Seagulls have always been the best bang for the buck acoustic.........


----------



## GuitarsCanada (Dec 30, 2005)

I agree, and Norman, to a lesser extent


----------



## Stratocaster (Feb 2, 2006)

love it...hows it play?


----------



## GuitarsCanada (Dec 30, 2005)

It's a real nice player. I love ebony boards and this one is like silk. it does not have the on-board EQ as all the newer models do, but I rarely plug it in anyway.


----------



## lolligagger (Feb 4, 2006)

*Speaking of $100 guitars*

Speaking of $100 pawn shop guitars...a friend of mine picked up a "Vestor" acoustic from an Edmonton pawn shop a few years back that is absolutely amazing. It is definitely a dread style and nothing really fancy to look at, but the action is great and projects a nice, well balanced sound with D'Addario light strings. I'm usually too busy playing it to inspect it, and usually don't concern myself with whether a guitar has laminate sides or back, but next time we get together I'm going to look it over a little more carefully just out of curiosity. 

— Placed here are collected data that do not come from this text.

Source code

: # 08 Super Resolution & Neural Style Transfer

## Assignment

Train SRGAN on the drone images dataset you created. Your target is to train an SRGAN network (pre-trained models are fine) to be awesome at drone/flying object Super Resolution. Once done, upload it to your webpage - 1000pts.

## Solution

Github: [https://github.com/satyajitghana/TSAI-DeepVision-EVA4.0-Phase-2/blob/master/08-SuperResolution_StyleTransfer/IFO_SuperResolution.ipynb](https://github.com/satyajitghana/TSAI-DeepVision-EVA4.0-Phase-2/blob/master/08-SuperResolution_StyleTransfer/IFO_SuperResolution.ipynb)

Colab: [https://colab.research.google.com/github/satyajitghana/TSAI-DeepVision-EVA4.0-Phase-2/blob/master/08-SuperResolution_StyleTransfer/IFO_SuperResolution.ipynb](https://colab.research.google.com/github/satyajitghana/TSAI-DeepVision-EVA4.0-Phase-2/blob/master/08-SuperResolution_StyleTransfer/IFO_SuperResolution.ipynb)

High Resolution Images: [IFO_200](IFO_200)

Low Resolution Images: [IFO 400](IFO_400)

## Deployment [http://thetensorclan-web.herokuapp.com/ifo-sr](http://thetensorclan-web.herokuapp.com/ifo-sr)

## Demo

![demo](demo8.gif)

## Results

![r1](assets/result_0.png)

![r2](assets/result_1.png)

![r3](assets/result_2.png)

Maybe I'll snap a couple of pics too...


----------



## imbackagain2 (Feb 6, 2006)

I got an old seagull like that for free. I worked at an antique store and it fell of the shelf. Some strings were already missing and there is a tiny crack in it so the guy who owned it didn't want it. HE gave it to me for free and it still plays and sounds beautiful.


----------



## Yerffej (Feb 7, 2006)

GuitarsCanada said:


> I agree, and Norman, to a lesser extent


2nd the norman. have not played seagull actually, the local long and mcquade doesnt even have them. odd


----------



## GuitarsCanada (Dec 30, 2005)

Yerffej said:


> 2nd the norman. have not played seagull actually, the local long and mcquade doesnt even have them. odd


Yes, the Normans are nice guitars in IMO and you can find them cheap. I see them in the Pawn Shops in MI all the time, Seagull's too.


----------



## Guest (Feb 28, 2006)

You know, I've read and heard that a lot: Seagull guitars are a good bang for your buck". I finally looked into it just recently, I might be interested in their "all mahogany and cedar top" models and I was a little surprised to see that thier guitar in general are a little more expensive than I thought (based on hearing the good bang for good buck thingny..).

For not that much more, you could usually pick up a Martin for a similar Seagull model. Just saying.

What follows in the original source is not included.